The Law Society has responded to a speech by Lord Justice Jackson calling for the extension of fixed recoverable costs to apply to all claims valued up to £250,000.
Lord Justice Jackson recommended the extension of fixed costs to all civil claims, including personal injury cases up to a value of £250,000, irrespective of complexity.
Commenting on the recommendation, Law Society president Jonathan Smithers said:
‘Whilst we support the principle of fixed costs for lower value and less complex cases, the Law Society is extremely concerned at the proposal that costs should be fixed for all claims up to £250,000. This represents a tenfold increase on the current limit for many claims.
‘The application of fixed costs for highly complex cases is likely to be totally inappropriate and would raise significant questions about the ability of many people to access justice.
‘A single approach for all cases, regardless of complexity, will lead to many cases being economically unviable to pursue which undermines the principle of justice delivering fairness for all. We are also concerned by the suggestion that these proposals could be consulted on and implemented within a year as we believe this is unrealistic.

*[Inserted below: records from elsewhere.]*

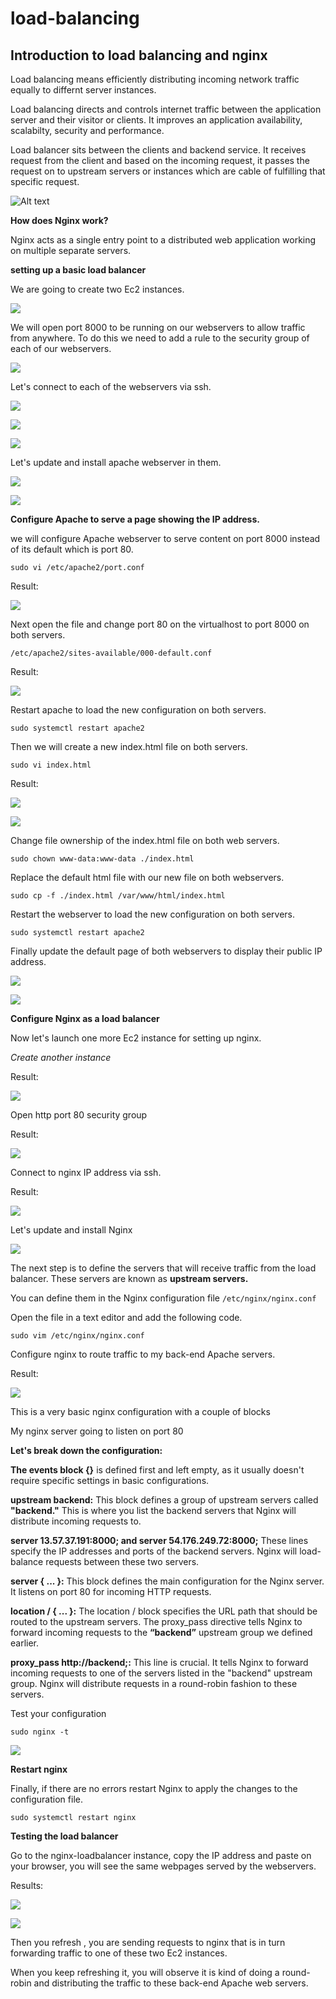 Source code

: # load-balancing

## Introduction to load balancing and nginx

Load balancing means efficiently distributing incoming network traffic equally to differnt server instances.

Load balancing directs and controls internet traffic between the application server and their visitor or clients. It improves an application availability, scalabilty, security and performance.


Load balancer sits between the clients and backend service. It receives request from the client and based on the incoming request, it passes the request on to upstream servers or instances which are cable of fulfilling that specific request.


![Alt text](how-does-load-balancing-work.png)



__How does Nginx work?__ 

Nginx acts as a single entry point to a distributed web application working on multiple separate servers.


__setting up a basic load balancer__

We are going to create two Ec2 instances.

![](./images/2%20instances.png)

 
We will open port 8000 to be running on our webservers to allow traffic from anywhere. To do this we need to add a rule to the security group of each of our webservers. 

![](./images/SG.png)

Let's connect to each of the webservers via ssh.

![](./images/ssh%20connection.png)

![](./images/ssh%20connection%202.png)

![](./images/webserver1&2.png)

Let's update and install apache webserver in them.

![](./images/installing%20package.png)

![](./images/1.png)

__Configure Apache to serve a page showing the IP address.__

we will configure Apache webserver to serve content on port 8000 instead of its default which is port 80.

`sudo vi /etc/apache2/port.conf`

Result:

![](./images/4.png)

Next open the file and change port 80 on the virtualhost to port 8000 on both servers. 

`/etc/apache2/sites-available/000-default.conf`

Result:

![](./images/2.png)

Restart apache to load the new configuration on both servers.

`sudo systemctl restart apache2`

Then we will create a new index.html file on both servers.

`sudo vi index.html`

Result:

![](./images/3.png)

![](./images/15.png)


Change file ownership of the index.html file on both web servers.

`sudo chown www-data:www-data ./index.html`

Replace the default html file with our new file on both webservers.  

`sudo cp -f ./index.html /var/www/html/index.html`

Restart the webserver to load the new configuration on both servers.

`sudo systemctl restart apache2`


Finally update the default page of both webservers to display their public IP address.

![](./images/5.png)

![](./images/16.png)

__Configure Nginx as a load balancer__

Now let's launch one more Ec2 instance for setting up nginx.

_Create another instance_ 

Result:

![](./images/6.png)

Open http port 80 security group

Result:

![](./images/7.png)


Connect to nginx IP address via ssh.

Result:

![](./images/8.png)

Let's update and install Nginx

![](./images/9.png)


The next step is to define the servers that will receive traffic from the load balancer. These servers are known as __upstream servers.__ 

You can define them in the Nginx configuration file `/etc/nginx/nginx.conf`

Open the file in a text editor and add the following code.

`sudo vim /etc/nginx/nginx.conf`

Configure nginx to route traffic to my back-end Apache servers.

Result:

![](./images/12.png)

This is a very basic nginx configuration with a couple of blocks 

My nginx server going to listen on port 80


__Let's break down the configuration:__

__The events block {}__ is defined first and left empty, as it usually doesn't require specific settings in basic configurations.

__upstream backend:__ This block defines a group of upstream servers called __"backend."__ This is where you list the backend servers that Nginx will distribute incoming requests to.

__server 13.57.37.191:8000; and server 54.176.249.72:8000;__ These lines specify the IP addresses and ports of the backend servers. Nginx will load-balance requests between these two servers.

__server { ... }:__ This block defines the main configuration for the Nginx server. It listens on port 80 for incoming HTTP requests.

__location / { ... }:__ The location / block specifies the URL path that should be routed to the upstream servers. The proxy_pass directive tells Nginx to forward incoming requests to the __“backend”__ upstream group we defined earlier.


__proxy_pass http://backend;:__ This line is crucial. It tells Nginx to forward incoming requests to one of the servers listed in the "backend" upstream group. Nginx will distribute requests in a round-robin fashion to these servers.



Test your configuration

`sudo nginx -t`

![](./images/13.png)

__Restart nginx__

Finally, if there are no errors restart Nginx to apply the changes to the configuration file.

`sudo systemctl restart nginx`


__Testing the load balancer__

Go to the nginx-loadbalancer instance, copy the IP address and paste on your browser, you will see the same webpages served by the webservers.

Results:

![](./images/14.png)

![](./images/17.png)

Then you refresh , you are sending requests to nginx that is in turn forwarding traffic to one of these two Ec2 instances.

When you keep refreshing it, you will observe it is kind of doing a round-robin and distributing the traffic to these back-end Apache web servers.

“While Lord Justice Jackson does not speak with the authority of the Government his views are clearly of huge interest. We support his call for a delay in the implementation of fixed costs in clinical negligence cases. Fixed fees are simply not appropriate in cases where a baby has died as a result of negligent care. A fixed costs scheme could curtail the ability for important cases to be brought, where the severity of the issue is not reflected in monetary terms but the purpose of the case is to reduce incidents of harm in the future by ensuring lessons are learned.’
Lord Justice Jackson set out his views in a speech delivered last night, six years after he published a fundamental review of the rules and principles governing the costs of civil litigation, aimed at promoting access to justice at proportionate cost.

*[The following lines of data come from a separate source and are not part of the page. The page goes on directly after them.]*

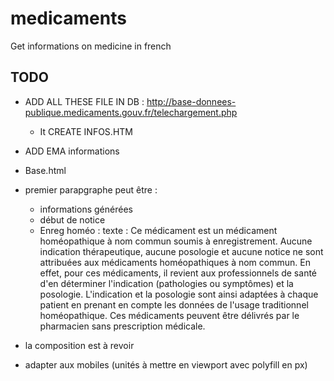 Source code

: # medicaments
Get informations on medicine in french

## TODO
- ADD ALL THESE FILE IN DB : http://base-donnees-publique.medicaments.gouv.fr/telechargement.php
  - It CREATE INFOS.HTM
- ADD EMA informations
- Base.html
 - premier parapgraphe peut être :
    - informations générées
    - début de notice
    - Enreg homéo : texte : Ce médicament est un médicament homéopathique à nom commun soumis à enregistrement. Aucune indication thérapeutique, aucune posologie et aucune notice ne sont attribuées aux médicaments homéopathiques à nom commun. En effet, pour ces médicaments, il revient aux professionnels de santé d'en déterminer l'indication (pathologies ou symptômes) et la posologie. L'indication et la posologie sont ainsi adaptées à chaque patient en prenant en compte les données de l'usage traditionnel homéopathique. Ces médicaments peuvent être délivrés par le pharmacien sans prescription médicale.

 - la composition est à revoir
 - adapter aux mobiles (unités à mettre en viewport avec polyfill en px)

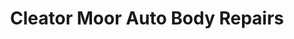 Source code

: ---
title: "Cleator Moor Auto Body Repairs"
url: /cleator-moor/cleator-moor-auto-body-repairs/
shop: Autowerkstatt
--- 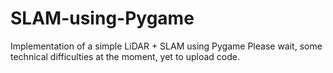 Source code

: # SLAM-using-Pygame
Implementation of a simple LiDAR + SLAM using Pygame
Please wait, some technical difficulties at the moment, yet to upload code.
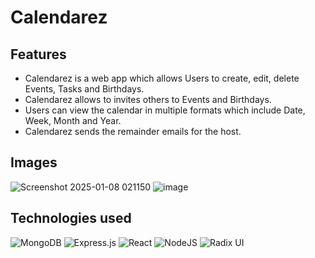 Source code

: # Calendarez

## Features
- Calendarez is a web app which allows Users to create, edit, delete Events, Tasks and Birthdays.
- Calendarez allows to invites others to Events and Birthdays.
- Users can view the calendar in multiple formats which include Date, Week, Month and Year.
- Calendarez sends the remainder emails for the host.

## Images
![Screenshot 2025-01-08 021150](https://github.com/user-attachments/assets/593971ef-f70f-42dc-b5e3-5ed212ac68e7)
![image](https://github.com/user-attachments/assets/c71f1dee-ff9d-454f-8b00-781d6c4ed7a5)

## Technologies used
![MongoDB](https://img.shields.io/badge/MongoDB-%234ea94b.svg?style=for-the-badge&logo=mongodb&logoColor=white) ![Express.js](https://img.shields.io/badge/express.js-%23404d59.svg?style=for-the-badge&logo=express&logoColor=%2361DAFB) ![React](https://img.shields.io/badge/react-%2320232a.svg?style=for-the-badge&logo=react&logoColor=%2361DAFB) ![NodeJS](https://img.shields.io/badge/node.js-6DA55F?style=for-the-badge&logo=node.js&logoColor=white) ![Radix UI](https://img.shields.io/badge/radix%20ui-161618.svg?style=for-the-badge&logo=radix-ui&logoColor=white)
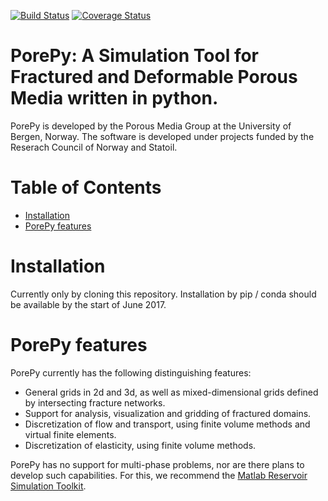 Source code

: [![Build Status](https://travis-ci.org/pmgbergen/porepy.svg?branch=develop)](https://travis-ci.org/pmgbergen/porepy) [![Coverage Status](https://coveralls.io/repos/github/pmgbergen/porepy/badge.svg?branch=develop)](https://coveralls.io/github/pmgbergen/porepy?branch=develop)

# PorePy: A Simulation Tool for Fractured and Deformable Porous Media written in python.
PorePy is developed by the Porous Media Group at the University of Bergen, Norway. The software is developed under projects funded by the Reserach Council of Norway and Statoil.

[//]: # (toc generated with https://github.com/ekalinin/github-markdown-toc)

Table of Contents
=================

   * [Installation](#installation)
   * [PorePy features](#porepy-features)

# Installation
Currently only by cloning this repository. Installation by pip / conda should be available by the start of June 2017.

# PorePy features
PorePy currently has the following distinguishing features:
- General grids in 2d and 3d, as well as mixed-dimensional grids defined by intersecting fracture networks.
- Support for analysis, visualization and gridding of fractured domains.
- Discretization of flow and transport, using finite volume methods and virtual finite elements.
- Discretization of elasticity, using finite volume methods.

PorePy has no support for multi-phase problems, nor are there plans to develop such capabilities. For this, we recommend the [Matlab Reservoir Simulation Toolkit](www.sintef.no/projectweb/mrst/).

The introduction of fixed recoverable costs for further civil work has been expected for some time and the Law Society agrees that they could be appropriate in low-value claims as they can provide greater certainty for both sides in litigation and they avoid protracted disputes about the level of costs. They can also reduce the problems caused by costs budgeting and assessment in civil litigation.
Jonathan Smithers continued: ‘The Society supports the principle of fixed costs, provided that a number of hurdles are met:
• The recoverable fixed costs should usually only apply to non complex claims where the issues are likely to be straightforward
• The costs must be fixed at a reasonable rate for the work done and to allow for the work to be carried out effectively and efficiently by properly regulated professionals such as solicitors
• There must be scope for exemptions and escapes for complex or unusual cases
• There must be rigorous empirical evidence and research undertaken to justify the initial setting of the rates as well as the level of thresholds
• The rates and thresholds must be regularly reviewed and increased by reference to appropriate indices
• Court procedures and court rules should be properly aligned with their introduction and
• Appropriate and efficient IT in the court system should be introduced to support the fair and effective delivery of any new fixed costs regime.’